MATERIALS PROVIDED:
——————
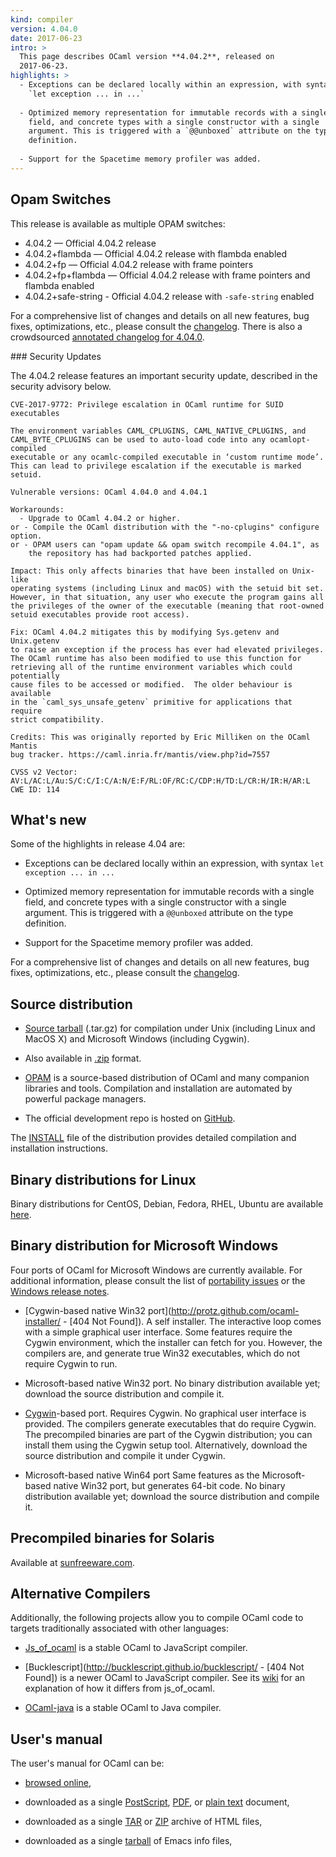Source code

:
 ```yaml
---
kind: compiler
version: 4.04.0
date: 2017-06-23
intro: >
  This page describes OCaml version **4.04.2**, released on
  2017-06-23.
highlights: >
  - Exceptions can be declared locally within an expression, with syntax
    `let exception ... in ...`
  
  - Optimized memory representation for immutable records with a single
    field, and concrete types with a single constructor with a single
    argument. This is triggered with a `@@unboxed` attribute on the type
    definition.
  
  - Support for the Spacetime memory profiler was added.
---
```


Opam Switches
-------------

This release is available as multiple OPAM switches:

- 4.04.2 — Official 4.04.2 release
- 4.04.2+flambda — Official 4.04.2 release with flambda enabled
- 4.04.2+fp — Official 4.04.2 release with frame pointers
- 4.04.2+fp+flambda — Official 4.04.2 release with frame pointers and flambda enabled
- 4.04.2+safe-string - Official 4.04.2 release with `-safe-string` enabled

For a comprehensive list of changes and details on all new features,
bug fixes, optimizations, etc., please consult the
[changelog](https://v2.ocaml.org/releases/4.04/notes/Changes). There
is also a crowdsourced [annotated
changelog for 4.04.0](https://github.com/gasche/ocaml-releases-change-explanation/wiki/4.04.0-changes-explanation).

### Security Updates

The 4.04.2 release features an important security update, described in
the security advisory below.

```
CVE-2017-9772: Privilege escalation in OCaml runtime for SUID executables

The environment variables CAML_CPLUGINS, CAML_NATIVE_CPLUGINS, and
CAML_BYTE_CPLUGINS can be used to auto-load code into any ocamlopt-compiled
executable or any ocamlc-compiled executable in ‘custom runtime mode’.
This can lead to privilege escalation if the executable is marked setuid.

Vulnerable versions: OCaml 4.04.0 and 4.04.1

Workarounds:
  - Upgrade to OCaml 4.04.2 or higher.
or - Compile the OCaml distribution with the "-no-cplugins" configure option.
or - OPAM users can "opam update && opam switch recompile 4.04.1", as
    the repository has had backported patches applied.

Impact: This only affects binaries that have been installed on Unix-like
operating systems (including Linux and macOS) with the setuid bit set.
However, in that situation, any user who execute the program gains all
the privileges of the owner of the executable (meaning that root-owned
setuid executables provide root access).

Fix: OCaml 4.04.2 mitigates this by modifying Sys.getenv and Unix.getenv
to raise an exception if the process has ever had elevated privileges.
The OCaml runtime has also been modified to use this function for
retrieving all of the runtime environment variables which could potentially
cause files to be accessed or modified.  The older behaviour is available
in the `caml_sys_unsafe_getenv` primitive for applications that require
strict compatibility.

Credits: This was originally reported by Eric Milliken on the OCaml Mantis
bug tracker. https://caml.inria.fr/mantis/view.php?id=7557

CVSS v2 Vector:
AV:L/AC:L/Au:S/C:C/I:C/A:N/E:F/RL:OF/RC:C/CDP:H/TD:L/CR:H/IR:H/AR:L
CWE ID: 114
```

## What's new

Some of the highlights in release 4.04 are:

- Exceptions can be declared locally within an expression, with syntax
  `let exception ... in ...`

- Optimized memory representation for immutable records with a single
  field, and concrete types with a single constructor with a single
  argument. This is triggered with a `@@unboxed` attribute on the type
  definition.

- Support for the Spacetime memory profiler was added.

For a comprehensive list of changes and details on all new features,
bug fixes, optimizations, etc., please consult the
[changelog](https://v2.ocaml.org/releases/4.04/notes/Changes).


## Source distribution

- [Source
  tarball](https://github.com/ocaml/ocaml/archive/4.04.2.tar.gz)
  (.tar.gz) for compilation under Unix (including Linux and MacOS X)
  and Microsoft Windows (including Cygwin).

- Also available in
  [.zip](https://github.com/ocaml/ocaml/archive/4.04.2.zip)
  format.

- [OPAM](https://opam.ocaml.org/) is a source-based distribution of
  OCaml and many companion libraries and tools. Compilation and
  installation are automated by powerful package managers.

- The official development repo is hosted on
  [GitHub](https://github.com/ocaml/ocaml).

The [INSTALL](https://v2.ocaml.org/releases/4.04/notes/INSTALL.adoc)
file of the distribution provides detailed compilation and
installation instructions.


## Binary distributions for Linux

Binary distributions for CentOS, Debian, Fedora, RHEL, Ubuntu are
available
[here](http://software.opensuse.org/download.html?project=home%3Aocaml&package=ocaml).


## Binary distribution for Microsoft Windows

Four ports of OCaml for Microsoft Windows are currently available. For
additional information, please consult the list of [portability
issues](/learn/portability.html) or the
[Windows release
notes](https://v2.ocaml.org/releases/4.04/notes/README.win32.adoc).

- [Cygwin-based native Win32
  port](http://protz.github.com/ocaml-installer/ - [404 Not Found]). A self
  installer. The interactive loop comes with a simple graphical user
  interface. Some features require the Cygwin environment, which the
  installer can fetch for you. However, the compilers are, and
  generate true Win32 executables, which do not require Cygwin to run.

- Microsoft-based native Win32 port. No binary distribution available
  yet; download the source distribution and compile it.

- [Cygwin](http://cygwin.com/)-based port. Requires Cygwin. No
  graphical user interface is provided. The compilers generate
  executables that do require Cygwin. The precompiled binaries are
  part of the Cygwin distribution; you can install them using the
  Cygwin setup tool. Alternatively, download the source distribution
  and compile it under Cygwin.

- Microsoft-based native Win64 port Same features as the
  Microsoft-based native Win32 port, but generates 64-bit code. No
  binary distribution available yet; download the source distribution
  and compile it.


## Precompiled binaries for Solaris

Available at [sunfreeware.com](http://sunfreeware.com/).


## Alternative Compilers

Additionally, the following projects allow you to compile OCaml code to
targets traditionally associated with other languages:

* [Js_of_ocaml](http://ocsigen.org/js_of_ocaml/) is a stable OCaml
  to JavaScript compiler.

* [Bucklescript](http://bucklescript.github.io/bucklescript/ - [404 Not Found]) is a newer
  OCaml to JavaScript compiler. See its
  [wiki](https://github.com/bucklescript/bucklescript/wiki/Differences-from-js_of_ocaml)
  for an explanation of how it differs from js_of_ocaml.

* [OCaml-java](http://www.ocamljava.org/) is a stable OCaml to
  Java compiler.


## User's manual

The user's manual for OCaml can be:

- [browsed
  online](https://v2.ocaml.org/releases/4.04/htmlman/index.html),

- downloaded as a single
  [PostScript](https://v2.ocaml.org/releases/4.04/ocaml-4.04-refman.ps.gz),
  [PDF](https://v2.ocaml.org/releases/4.04/ocaml-4.04-refman.pdf),
  or [plain
  text](https://v2.ocaml.org/releases/4.04/ocaml-4.04-refman.txt)
  document,

- downloaded as a single
  [TAR](https://v2.ocaml.org/releases/4.04/ocaml-4.04-refman-html.tar.gz)
  or
  [ZIP](https://v2.ocaml.org/releases/4.04/ocaml-4.04-refman-html.zip)
  archive of HTML files,

- downloaded as a single
  [tarball](https://v2.ocaml.org/releases/4.04/ocaml-4.04-refman.info.tar.gz)
  of Emacs info files,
——————
Make a word-for-word copy of the entries, without any pictures.

ANSWER SPACE:
Source code

:
 ```yaml
---
kind: compiler
version: 4.04.0
date: 2017-06-23
intro: >
  This page describes OCaml version **4.04.2**, released on
  2017-06-23.
highlights: >
  - Exceptions can be declared locally within an expression, with syntax
    `let exception ... in ...`
  
  - Optimized memory representation for immutable records with a single
    field, and concrete types with a single constructor with a single
    argument. This is triggered with a `@@unboxed` attribute on the type
    definition.
  
  - Support for the Spacetime memory profiler was added.
---
```


Opam Switches
-------------

This release is available as multiple OPAM switches:

- 4.04.2 — Official 4.04.2 release
- 4.04.2+flambda — Official 4.04.2 release with flambda enabled
- 4.04.2+fp — Official 4.04.2 release with frame pointers
- 4.04.2+fp+flambda — Official 4.04.2 release with frame pointers and flambda enabled
- 4.04.2+safe-string - Official 4.04.2 release with `-safe-string` enabled

For a comprehensive list of changes and details on all new features,
bug fixes, optimizations, etc., please consult the
[changelog](https://v2.ocaml.org/releases/4.04/notes/Changes). There
is also a crowdsourced [annotated
changelog for 4.04.0](https://github.com/gasche/ocaml-releases-change-explanation/wiki/4.04.0-changes-explanation).

### Security Updates

The 4.04.2 release features an important security update, described in
the security advisory below.

```
CVE-2017-9772: Privilege escalation in OCaml runtime for SUID executables

The environment variables CAML_CPLUGINS, CAML_NATIVE_CPLUGINS, and
CAML_BYTE_CPLUGINS can be used to auto-load code into any ocamlopt-compiled
executable or any ocamlc-compiled executable in ‘custom runtime mode’.
This can lead to privilege escalation if the executable is marked setuid.

Vulnerable versions: OCaml 4.04.0 and 4.04.1

Workarounds:
  - Upgrade to OCaml 4.04.2 or higher.
or - Compile the OCaml distribution with the "-no-cplugins" configure option.
or - OPAM users can "opam update && opam switch recompile 4.04.1", as
    the repository has had backported patches applied.

Impact: This only affects binaries that have been installed on Unix-like
operating systems (including Linux and macOS) with the setuid bit set.
However, in that situation, any user who execute the program gains all
the privileges of the owner of the executable (meaning that root-owned
setuid executables provide root access).

Fix: OCaml 4.04.2 mitigates this by modifying Sys.getenv and Unix.getenv
to raise an exception if the process has ever had elevated privileges.
The OCaml runtime has also been modified to use this function for
retrieving all of the runtime environment variables which could potentially
cause files to be accessed or modified.  The older behaviour is available
in the `caml_sys_unsafe_getenv` primitive for applications that require
strict compatibility.

Credits: This was originally reported by Eric Milliken on the OCaml Mantis
bug tracker. https://caml.inria.fr/mantis/view.php?id=7557

CVSS v2 Vector:
AV:L/AC:L/Au:S/C:C/I:C/A:N/E:F/RL:OF/RC:C/CDP:H/TD:L/CR:H/IR:H/AR:L
CWE ID: 114
```

## What's new

Some of the highlights in release 4.04 are:

- Exceptions can be declared locally within an expression, with syntax
  `let exception ... in ...`

- Optimized memory representation for immutable records with a single
  field, and concrete types with a single constructor with a single
  argument. This is triggered with a `@@unboxed` attribute on the type
  definition.

- Support for the Spacetime memory profiler was added.

For a comprehensive list of changes and details on all new features,
bug fixes, optimizations, etc., please consult the
[changelog](https://v2.ocaml.org/releases/4.04/notes/Changes).


## Source distribution

- [Source
  tarball](https://github.com/ocaml/ocaml/archive/4.04.2.tar.gz)
  (.tar.gz) for compilation under Unix (including Linux and MacOS X)
  and Microsoft Windows (including Cygwin).

- Also available in
  [.zip](https://github.com/ocaml/ocaml/archive/4.04.2.zip)
  format.

- [OPAM](https://opam.ocaml.org/) is a source-based distribution of
  OCaml and many companion libraries and tools. Compilation and
  installation are automated by powerful package managers.

- The official development repo is hosted on
  [GitHub](https://github.com/ocaml/ocaml).

The [INSTALL](https://v2.ocaml.org/releases/4.04/notes/INSTALL.adoc)
file of the distribution provides detailed compilation and
installation instructions.


## Binary distributions for Linux

Binary distributions for CentOS, Debian, Fedora, RHEL, Ubuntu are
available
[here](http://software.opensuse.org/download.html?project=home%3Aocaml&package=ocaml).


## Binary distribution for Microsoft Windows

Four ports of OCaml for Microsoft Windows are currently available. For
additional information, please consult the list of [portability
issues](/learn/portability.html) or the
[Windows release
notes](https://v2.ocaml.org/releases/4.04/notes/README.win32.adoc).

- [Cygwin-based native Win32
  port](http://protz.github.com/ocaml-installer/ - [404 Not Found]). A self
  installer. The interactive loop comes with a simple graphical user
  interface. Some features require the Cygwin environment, which the
  installer can fetch for you. However, the compilers are, and
  generate true Win32 executables, which do not require Cygwin to run.

- Microsoft-based native Win32 port. No binary distribution available
  yet; download the source distribution and compile it.

- [Cygwin](http://cygwin.com/)-based port. Requires Cygwin. No
  graphical user interface is provided. The compilers generate
  executables that do require Cygwin. The precompiled binaries are
  part of the Cygwin distribution; you can install them using the
  Cygwin setup tool. Alternatively, download the source distribution
  and compile it under Cygwin.

- Microsoft-based native Win64 port Same features as the
  Microsoft-based native Win32 port, but generates 64-bit code. No
  binary distribution available yet; download the source distribution
  and compile it.


## Precompiled binaries for Solaris

Available at [sunfreeware.com](http://sunfreeware.com/).


## Alternative Compilers

Additionally, the following projects allow you to compile OCaml code to
targets traditionally associated with other languages:

* [Js_of_ocaml](http://ocsigen.org/js_of_ocaml/) is a stable OCaml
  to JavaScript compiler.

* [Bucklescript](http://bucklescript.github.io/bucklescript/ - [404 Not Found]) is a newer
  OCaml to JavaScript compiler. See its
  [wiki](https://github.com/bucklescript/bucklescript/wiki/Differences-from-js_of_ocaml)
  for an explanation of how it differs from js_of_ocaml.

* [OCaml-java](http://www.ocamljava.org/) is a stable OCaml to
  Java compiler.


## User's manual

The user's manual for OCaml can be:

- [browsed
  online](https://v2.ocaml.org/releases/4.04/htmlman/index.html),

- downloaded as a single
  [PostScript](https://v2.ocaml.org/releases/4.04/ocaml-4.04-refman.ps.gz),
  [PDF](https://v2.ocaml.org/releases/4.04/ocaml-4.04-refman.pdf),
  or [plain
  text](https://v2.ocaml.org/releases/4.04/ocaml-4.04-refman.txt)
  document,

- downloaded as a single
  [TAR](https://v2.ocaml.org/releases/4.04/ocaml-4.04-refman-html.tar.gz)
  or
  [ZIP](https://v2.ocaml.org/releases/4.04/ocaml-4.04-refman-html.zip)
  archive of HTML files,

- downloaded as a single
  [tarball](https://v2.ocaml.org/releases/4.04/ocaml-4.04-refman.info.tar.gz)
  of Emacs info files,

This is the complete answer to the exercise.